[SPARK-27065][CORE] avoid more than one active task set managers for a stage #23927

cloud-fan · 2019-03-01T13:40:59Z

What changes were proposed in this pull request?

This is another attempt to fix the more-than-one-active-task-set-managers bug.

#17208 is the first attempt. It marks the TSM as zombie before sending a task completion event to DAGScheduler. This is necessary, because when the DAGScheduler gets the task completion event, and it's for the last partition, then the stage is finished. However, if it's a shuffle stage and it has missing map outputs, DAGScheduler will resubmit it(see the code) and create a new TSM for this stage. This leads to more than one active TSM of a stage and fail.

This fix has a hole: Let's say a stage has 10 partitions and 2 task set managers: TSM1(zombie) and TSM2(active). TSM1 has a running task for partition 10 and it completes. TSM2 finishes tasks for partitions 1-9, and thinks he is still active because he hasn't finished partition 10 yet. However, DAGScheduler gets task completion events for all the 10 partitions and thinks the stage is finished. Then the same problem occurs: DAGScheduler may resubmit the stage and cause more than one actice TSM error.

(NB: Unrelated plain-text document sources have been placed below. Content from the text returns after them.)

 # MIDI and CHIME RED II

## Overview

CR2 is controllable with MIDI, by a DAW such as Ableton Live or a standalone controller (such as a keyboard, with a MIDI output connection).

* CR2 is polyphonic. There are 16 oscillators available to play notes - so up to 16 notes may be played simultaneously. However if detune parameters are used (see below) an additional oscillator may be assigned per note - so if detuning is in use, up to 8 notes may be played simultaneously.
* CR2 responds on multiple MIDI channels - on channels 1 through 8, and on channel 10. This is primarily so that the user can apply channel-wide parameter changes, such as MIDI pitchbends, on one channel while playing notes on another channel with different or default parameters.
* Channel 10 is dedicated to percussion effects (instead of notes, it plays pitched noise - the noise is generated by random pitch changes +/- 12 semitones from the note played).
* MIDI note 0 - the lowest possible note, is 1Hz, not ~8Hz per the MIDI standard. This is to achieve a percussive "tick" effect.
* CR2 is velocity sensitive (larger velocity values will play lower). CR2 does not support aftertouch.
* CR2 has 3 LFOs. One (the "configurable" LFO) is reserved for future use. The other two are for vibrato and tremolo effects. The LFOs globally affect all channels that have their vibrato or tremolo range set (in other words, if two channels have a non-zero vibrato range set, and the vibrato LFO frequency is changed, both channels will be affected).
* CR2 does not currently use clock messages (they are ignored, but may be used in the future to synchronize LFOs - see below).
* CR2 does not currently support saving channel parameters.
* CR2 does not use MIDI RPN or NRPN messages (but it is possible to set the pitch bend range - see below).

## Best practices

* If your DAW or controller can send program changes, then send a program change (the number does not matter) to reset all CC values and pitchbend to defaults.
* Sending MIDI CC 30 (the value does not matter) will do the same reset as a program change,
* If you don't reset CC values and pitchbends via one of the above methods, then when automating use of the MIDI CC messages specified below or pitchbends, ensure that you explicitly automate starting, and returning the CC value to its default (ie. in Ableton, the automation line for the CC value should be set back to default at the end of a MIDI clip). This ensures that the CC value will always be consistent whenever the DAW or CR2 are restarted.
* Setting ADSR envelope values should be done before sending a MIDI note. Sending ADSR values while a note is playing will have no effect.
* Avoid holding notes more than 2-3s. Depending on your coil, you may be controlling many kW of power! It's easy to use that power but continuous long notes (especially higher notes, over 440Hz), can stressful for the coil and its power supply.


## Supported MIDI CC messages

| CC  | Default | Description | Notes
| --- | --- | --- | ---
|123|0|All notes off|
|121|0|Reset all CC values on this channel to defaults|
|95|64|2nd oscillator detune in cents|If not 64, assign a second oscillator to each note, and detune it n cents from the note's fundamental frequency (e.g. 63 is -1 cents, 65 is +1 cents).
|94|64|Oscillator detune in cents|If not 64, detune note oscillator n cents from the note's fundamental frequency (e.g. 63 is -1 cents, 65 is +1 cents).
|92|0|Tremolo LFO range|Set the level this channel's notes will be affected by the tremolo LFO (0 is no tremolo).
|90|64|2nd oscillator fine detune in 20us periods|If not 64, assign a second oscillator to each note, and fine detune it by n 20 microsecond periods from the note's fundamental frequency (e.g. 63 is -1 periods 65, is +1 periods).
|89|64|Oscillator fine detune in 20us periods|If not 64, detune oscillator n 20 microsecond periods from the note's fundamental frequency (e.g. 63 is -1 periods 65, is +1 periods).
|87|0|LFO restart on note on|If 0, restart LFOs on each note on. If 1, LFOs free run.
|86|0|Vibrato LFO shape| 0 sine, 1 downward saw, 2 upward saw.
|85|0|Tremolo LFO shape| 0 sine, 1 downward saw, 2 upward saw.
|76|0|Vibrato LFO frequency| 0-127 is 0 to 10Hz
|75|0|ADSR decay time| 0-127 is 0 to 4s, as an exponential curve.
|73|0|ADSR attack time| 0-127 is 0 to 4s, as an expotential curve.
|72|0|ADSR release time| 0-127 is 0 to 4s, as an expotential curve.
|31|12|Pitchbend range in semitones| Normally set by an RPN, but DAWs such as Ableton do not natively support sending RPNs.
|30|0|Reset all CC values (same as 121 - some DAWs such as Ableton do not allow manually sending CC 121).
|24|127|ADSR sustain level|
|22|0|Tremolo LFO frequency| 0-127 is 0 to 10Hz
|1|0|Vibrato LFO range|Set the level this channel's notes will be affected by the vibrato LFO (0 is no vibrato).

#21131 fixed this hole by notifying all the task set managers when a task finishes. For the above case, TSM2 will know that partition 10 is already completed, so he can mark himself as zombie after partitions 1-9 are completed.

However, #21131 still has a hole: TSM2 may be created after the task from TSM1 is completed. Then TSM2 can't get notified about the task completion, and leads to the more than one active TSM error.

#22806 and #23871 are created to fix this hole. However the fix is complicated and there are still ongoing discussions.

This PR proposes a simple fix, which can be easy to backport: mark all existing task set managers as zombie when trying to create a new task set manager.

After this PR, #21131 is still necessary, to avoid launching unnecessary tasks and fix SPARK-25250. #22806 and #23871 are its followups to fix the hole.

How was this patch tested?

existing tests.

cloud-fan · 2019-03-01T13:44:30Z

cc @squito @pgandhi999 @Ngone51 @srowen

cloud-fan · 2019-03-01T13:45:42Z

This fixes https://issues.apache.org/jira/browse/SPARK-25250 as well, because zombie TSM won't launch new tasks.

Update:
This PR does NOT fix https://issues.apache.org/jira/browse/SPARK-25250 . The newly created active TSM may still launch tasks for already finished partitions and waste resource.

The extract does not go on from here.